If the Bears exercise their fifth-year club option, Long will have earned nearly what Elliss did across his entire career in his first five seasons—and then Long will be an unrestricted free agent.
This season, a talented young offensive lineman who could play either guard or tackle hit the market: Anthony Collins. Though Long doesn't project to left tackle quite like Collins does, Collins hasn't ever been a full-time starter, let alone made the Pro Bowl as a rookie like Long did.
LaCanfora picked apart Collins' announced five-year, $30 million deal to see that the Bengals would only have to eat $3 million in guaranteed money if they cut him after one season.
Even if Long signed that same deal in 2018, got hurt, and got cut, he'd still have earned about $18.3 million over just six years in the NFL.
That's set-for-life money—and, unlike Elliss, Long was able to earn interest on millions of it during his career.

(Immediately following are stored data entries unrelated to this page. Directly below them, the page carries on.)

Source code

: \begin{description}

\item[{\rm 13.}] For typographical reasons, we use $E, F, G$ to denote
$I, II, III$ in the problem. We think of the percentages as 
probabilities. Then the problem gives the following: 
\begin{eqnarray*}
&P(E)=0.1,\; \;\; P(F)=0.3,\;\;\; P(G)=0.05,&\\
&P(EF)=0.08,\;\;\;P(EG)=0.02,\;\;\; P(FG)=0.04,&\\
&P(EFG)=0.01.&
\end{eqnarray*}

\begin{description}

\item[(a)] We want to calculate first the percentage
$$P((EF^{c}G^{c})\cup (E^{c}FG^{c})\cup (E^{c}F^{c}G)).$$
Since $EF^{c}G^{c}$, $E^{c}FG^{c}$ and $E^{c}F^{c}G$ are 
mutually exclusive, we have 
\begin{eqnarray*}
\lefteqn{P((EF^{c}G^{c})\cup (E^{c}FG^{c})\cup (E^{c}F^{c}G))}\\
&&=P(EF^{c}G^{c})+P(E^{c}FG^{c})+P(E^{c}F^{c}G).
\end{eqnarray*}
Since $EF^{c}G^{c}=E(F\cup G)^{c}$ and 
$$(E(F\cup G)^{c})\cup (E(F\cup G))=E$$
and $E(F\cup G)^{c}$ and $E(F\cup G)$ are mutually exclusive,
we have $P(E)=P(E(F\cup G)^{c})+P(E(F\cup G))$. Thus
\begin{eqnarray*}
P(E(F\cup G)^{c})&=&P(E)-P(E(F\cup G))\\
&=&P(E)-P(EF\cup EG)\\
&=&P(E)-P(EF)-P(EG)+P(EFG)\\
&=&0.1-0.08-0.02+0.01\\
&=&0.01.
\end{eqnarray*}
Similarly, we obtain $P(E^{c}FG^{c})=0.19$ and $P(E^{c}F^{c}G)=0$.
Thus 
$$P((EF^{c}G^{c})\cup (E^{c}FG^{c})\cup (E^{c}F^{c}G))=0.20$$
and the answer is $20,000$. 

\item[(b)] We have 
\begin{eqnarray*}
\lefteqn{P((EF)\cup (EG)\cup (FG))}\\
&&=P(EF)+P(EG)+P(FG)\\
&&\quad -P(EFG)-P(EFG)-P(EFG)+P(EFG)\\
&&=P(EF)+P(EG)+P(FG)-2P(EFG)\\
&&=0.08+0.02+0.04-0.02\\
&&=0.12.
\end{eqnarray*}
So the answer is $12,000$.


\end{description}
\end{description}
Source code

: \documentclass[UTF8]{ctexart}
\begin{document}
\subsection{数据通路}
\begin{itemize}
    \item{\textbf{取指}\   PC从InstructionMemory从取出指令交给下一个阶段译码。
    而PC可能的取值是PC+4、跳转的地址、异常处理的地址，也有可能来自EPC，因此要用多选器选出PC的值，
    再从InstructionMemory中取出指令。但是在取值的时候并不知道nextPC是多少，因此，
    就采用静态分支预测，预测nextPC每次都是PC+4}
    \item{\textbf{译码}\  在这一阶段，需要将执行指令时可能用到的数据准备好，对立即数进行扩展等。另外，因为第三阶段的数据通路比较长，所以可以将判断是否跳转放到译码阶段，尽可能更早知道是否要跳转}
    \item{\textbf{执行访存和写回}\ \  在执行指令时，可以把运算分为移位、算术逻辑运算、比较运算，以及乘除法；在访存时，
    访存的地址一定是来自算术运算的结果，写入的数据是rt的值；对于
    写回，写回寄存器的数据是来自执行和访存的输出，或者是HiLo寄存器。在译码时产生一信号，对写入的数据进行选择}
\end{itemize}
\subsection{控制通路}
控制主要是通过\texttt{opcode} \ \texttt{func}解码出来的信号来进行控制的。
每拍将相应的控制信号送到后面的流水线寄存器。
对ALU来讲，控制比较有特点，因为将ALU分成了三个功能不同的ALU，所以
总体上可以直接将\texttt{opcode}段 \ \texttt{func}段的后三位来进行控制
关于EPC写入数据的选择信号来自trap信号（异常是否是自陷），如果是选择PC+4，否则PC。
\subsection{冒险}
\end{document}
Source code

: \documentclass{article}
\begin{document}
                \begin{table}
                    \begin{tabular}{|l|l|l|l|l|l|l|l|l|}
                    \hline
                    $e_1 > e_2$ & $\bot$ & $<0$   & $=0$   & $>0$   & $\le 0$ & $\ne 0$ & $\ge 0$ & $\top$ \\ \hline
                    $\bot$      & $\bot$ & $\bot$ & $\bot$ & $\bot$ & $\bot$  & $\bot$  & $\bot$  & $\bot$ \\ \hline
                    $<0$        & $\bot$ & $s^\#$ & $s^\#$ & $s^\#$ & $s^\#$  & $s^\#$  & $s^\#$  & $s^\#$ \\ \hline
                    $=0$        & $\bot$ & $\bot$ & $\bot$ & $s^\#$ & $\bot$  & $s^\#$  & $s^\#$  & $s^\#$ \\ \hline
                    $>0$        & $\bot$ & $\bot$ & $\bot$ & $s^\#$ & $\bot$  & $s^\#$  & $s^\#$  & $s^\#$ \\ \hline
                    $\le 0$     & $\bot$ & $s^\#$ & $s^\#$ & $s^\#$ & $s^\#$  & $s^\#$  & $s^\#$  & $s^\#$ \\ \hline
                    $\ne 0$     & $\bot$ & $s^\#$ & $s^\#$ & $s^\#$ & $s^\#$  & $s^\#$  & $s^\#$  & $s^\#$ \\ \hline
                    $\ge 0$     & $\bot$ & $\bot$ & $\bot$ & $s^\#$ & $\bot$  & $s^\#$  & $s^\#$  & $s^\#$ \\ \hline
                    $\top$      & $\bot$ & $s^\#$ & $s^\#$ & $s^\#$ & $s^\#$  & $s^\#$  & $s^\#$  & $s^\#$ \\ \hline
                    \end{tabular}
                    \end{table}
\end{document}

For late-round picks who come good, like Sherman, they may only get one blockbuster deal. If Sherman rakes $12 million guaranteed in the first year of his eventual megadeal, as LaCanfora reports new Broncos cornerback Aqib Talib has, he'll only need that one year to be set for life.
Even if Sherman somehow signs a blockbuster and never plays again, he'll never need to work again.
The Sky's the Limit
None of this takes into account the cap growing over time, either; ESPN's Adam Schefter reports league insiders think the cap could top $150 million per team by 2016—and when Long hits free agency in 2018, it could be much higher.
This was the express goal of the NFLPA in the last round of negotiations: To make it so the "average" player Goodell described (a productive five-to-seven year veteran) gets their fair share of the billions being earned off their work. In today's NFL, signing a multi-year free-agent contract guarantees real-world financial security, even if the contract itself isn't guaranteed or secure.
As long as we keep watching the games in person, on TV and online, buying gear and following our teams and players with the same passion we always have, the men wearing our favorite teams' helmets won't ever have to hold out their hat.